Le luxe, en France, se porte mieux que jamais. Dans le sombre tableau du commerce extérieur, déficitaire à hauteur de 60 milliards, c’est l’un des rares secteurs à tirer son épingle du jeu avec l’industrie spatiale et l’aéronautique. Portés par la hausse des ventes de spiritueux, des parfums et cosmétiques, les produits français tiennent le haut du pavé à l’échelle mondiale.
Tout irait pour le mieux dans le meilleur des mondes sans quelques signaux alarmants. Parmi eux, l’essor des achats de seconde main, qui préoccupe tout particulièrement les professionnels de la mode. Dans un article récent, Le Monde la qualifiait même de « grande traitresse de l’industrie de la mode ». Pourquoi une telle inquiétude ?
Un mode de consommation devenu courant
En 2009, 47 % des Français disaient acheter des produits d’occasion. « Dix ans plus tard, ils sont 60 % », indiquait au journal le directeur général adjoint de Sociovision, filiale du groupe IFOP. L’habillement est à la pointe du phénomène. Selon l’Institut français de la mode, la proportion d’acheteurs de vêtements de seconde main a doublé en dix ans pour s’établir à 31% des Français en 2018. Les achats effectués sur le Bon Coin témoignent d’un rythme de croissance annuel supérieur à 10%.
Le phénomène s’explique d’abord par un changement dans les comportements d’achat. Acheter un vêtement d’occasion, pratique longtemps vécue comme honteuse, est devenu un geste naturel à partir des années 90, et plus encore depuis la crise de 2008. « Défiance vis-à-vis des institutions, des entreprises, des prix trop élevés liés à une baisse perçue de qualité » : telles sont les explications données par la psychosociologue Danielle Rapoport pour expliquer ce changement dans les modes de consommation.
Il tient aussi à la hausse des transactions commerciales entre particuliers, grâce à des outils numériques dédiés. L’article du Monde cite ainsi le témoignage d’une Parisienne de 25 ans fière d’avoir déniché un jean APC à huit euros grâce à l’appli Vinted, « coqueluche des adeptes de la fripe sur smartphone ».
L’impact sur la bonne santé des enseignes est évident, avec une chute du marché français de la mode de 14% depuis 2007.
Une désintermédiation préjudiciable aux maisons
Le luxe n’échappe pas à cette tendance. Il est même le premier concerné. D’après Le Figaro, la revente de vêtements, sacs à main, chaussures de luxe connaît une croissance « quasi exponentielle ». Et le quotidien de citer une étude conduite par le site ThredUp, qui évalue le marché mondial du luxe d’occasion à 23 milliards en 2023, versus 7 milliards cette année. Dans quatre ans, il pourrait même représenter près de la moitié du marché estimé de la seconde main.

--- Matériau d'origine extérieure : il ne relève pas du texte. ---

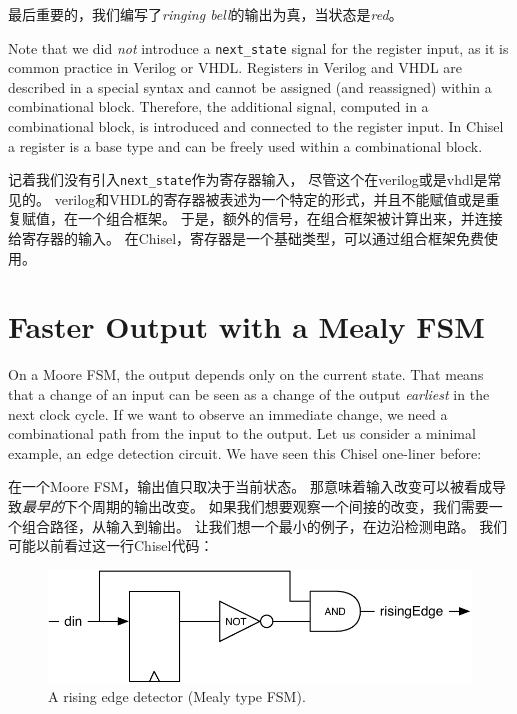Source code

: \documentclass[%
    10pt,
    headinclude, footexclude,
    openright, %
    notitlepage,
    cleardoubleempty,
    headsepline,
    pointlessnumbers,
    bibtotoc, idxtotoc,
    ]{scrbook}
\newcommand{\code}[1]{{\small{\texttt{#1}}}}
\newcommand{\scale}{0.7}
\begin{document}
{\noindent 最后重要的，我们编写了\emph{ringing bell}的输出为真，当状态是\emph{red}。


Note that we did \emph{not} introduce a \code{next\_state} signal for the register input,
as it is common practice in Verilog or VHDL.
Registers in Verilog and VHDL are described in a special syntax and cannot
be assigned (and reassigned) within a combinational block.
Therefore, the additional signal, computed in a combinational block, is
introduced and connected to the register input.
In Chisel a register is a base type and can be freely used within a combinational block.

记着我们没有引入\code{next\_state}作为寄存器输入，
尽管这个在verilog或是vhdl是常见的。
verilog和VHDL的寄存器被表述为一个特定的形式，并且不能赋值或是重复赋值，在一个组合框架。
于是，额外的信号，在组合框架被计算出来，并连接给寄存器的输入。
在Chisel，寄存器是一个基础类型，可以通过组合框架免费使用。

\section{Faster Output with a Mealy FSM}

On a Moore FSM, the output depends only on the current state.
That means that a change of an input can be seen as a change of the
output \emph{earliest} in the next clock cycle.
If we want to observe an immediate change, we need a combinational
path from the input to the output.
Let us consider a minimal example, an edge detection circuit.
We have seen this Chisel one-liner before:

在一个Moore FSM，输出值只取决于当前状态。
那意味着输入改变可以被看成导致\emph{最早的}下个周期的输出改变。
如果我们想要观察一个间接的改变，我们需要一个组合路径，从输入到输出。
让我们想一个最小的例子，在边沿检测电路。
我们可能以前看过这一行Chisel代码：


\begin{figure}
  \centering
  \includegraphics[scale=\scale]{figures/fsm-rising}
  \caption{A rising edge detector (Mealy type FSM).}
  \label{fig:fsm-rising}
\end{figure}

}
\end{document}
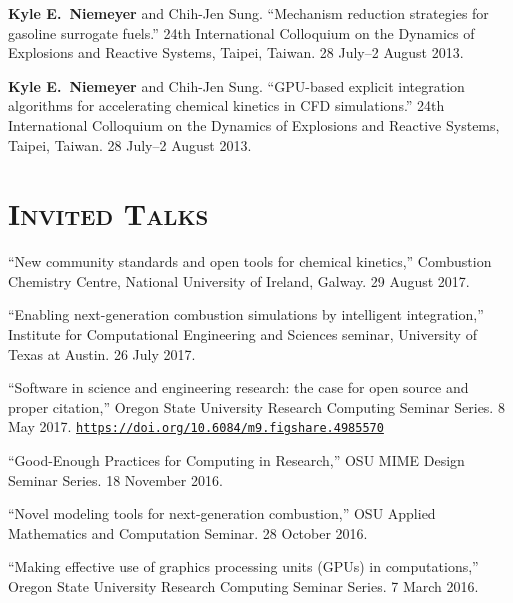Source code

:\documentclass[margin,line,11pt]{res}
\makeatletter
\newlength{\bibhang}
\newlength{\bibsep}
 {\@listi \global\bibsep\itemsep \global\advance\bibsep by\parsep}
\newenvironment{bibenum*}
  {\renewcommand\labelenumi{\theenumi.}%
   \etaremune[
     topsep=0pt,
     itemsep=\bibsep,
     parsep=0pt,partopsep=0pt,
     itemindent=-\bibhang,
     leftmargin={\bibhang+\widthof{[999]}}]}
  {\endetaremune}
\newcommand*{\doi}[1]{\href{https://doi.org/#1}{\nolinkurl{https://doi.org/#1}}}
\makeatother
\begin{document}
\begin{resume}
\begin{bibenum*}
\item \textbf{Kyle E.~Niemeyer} and Chih-Jen Sung.
``Mechanism reduction strategies for gasoline surrogate fuels.''
24th International Colloquium on the Dynamics of Explosions and Reactive Systems, Taipei, Taiwan.
28 July--2 August 2013.

\item \textbf{Kyle E.~Niemeyer} and Chih-Jen Sung.
``GPU-based explicit integration algorithms for accelerating chemical kinetics in CFD simulations.''
24th International Colloquium on the Dynamics of Explosions and Reactive Systems, Taipei, Taiwan.
28 July--2 August 2013.

\end{bibenum*}

\section{\textsc{Invited Talks}}

\begin{bibenum*}
\item ``New community standards and open tools for chemical kinetics,''
Combustion Chemistry Centre, National University of Ireland, Galway.
29 August 2017.

\item ``Enabling next-generation combustion simulations by intelligent integration,''
Institute for Computational Engineering and Sciences seminar, University of Texas at Austin.
26 July 2017.

\item ``Software in science and engineering research: the case for open source and proper citation,''
Oregon State University Research Computing Seminar Series. 8 May 2017.
\doi{10.6084/m9.figshare.4985570}

\item ``Good-Enough Practices for Computing in Research,''
OSU MIME Design Seminar Series. 18 November 2016.

\item ``Novel modeling tools for next-generation combustion,''
OSU Applied Mathematics and Computation Seminar. 28 October 2016.

\item ``Making effective use of graphics processing units (GPUs) in computations,''
Oregon State University Research Computing Seminar Series. 7 March 2016.


\end{bibenum*}
\end{resume}
\end{document}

Sur ce créneau, les sites qui montent sont américains : ThredUp, The RealReal ou encore StockX, spécialisé dans les baskets de prix, les sacs et les montres. Mais c’est le français Vestiaire collective, créé en 2009, s’est imposé comme la référence. 40 000 articles y sont mis en ligne chaque semaine. L’ancienne start-up revendiquait en 2017 un chiffre d’affaires de 140 millions.
Pour Vestiaire collective, l’avenir est aux grands échanges transcontinentaux. 80% des actes d’achat ont lieu en Europe, mais le marché asiatique est en plein boom, avec une croissance de 140% au deuxième trimestre 2019. Les créateurs de la plateforme, qui s’apprête à débarquer au Japon, ne cachent pas leur stratégie : « faire vendre les sur-consommateurs de luxe d’Asie aux clients européens moins argentés. » Si l’on tient compte des coûts de transport liés à un tel mouvement de marchandises, on est loin d’un mode de consommation plus écologique, argument qui sert parfois à justifier l’achat d’occasion, un facteur à minorer toutefois face à l’argument du prix.
La seconde main est une tendance lourde avec laquelle va devoir composer le secteur. La désintermédiation qui a bouleversé tous les domaines de l’économie coupe désormais les maisons d’une partie de leur clientèle, en mettant revendeurs et acheteurs à quelques clics l’un de l’autre. Une perte en matière de chiffres d’affaires, mais aussi d’expérience, dimension qui semble moins importante pour ces consommateurs soucieux d’afficher des signes extérieurs de raffinement à un prix malin.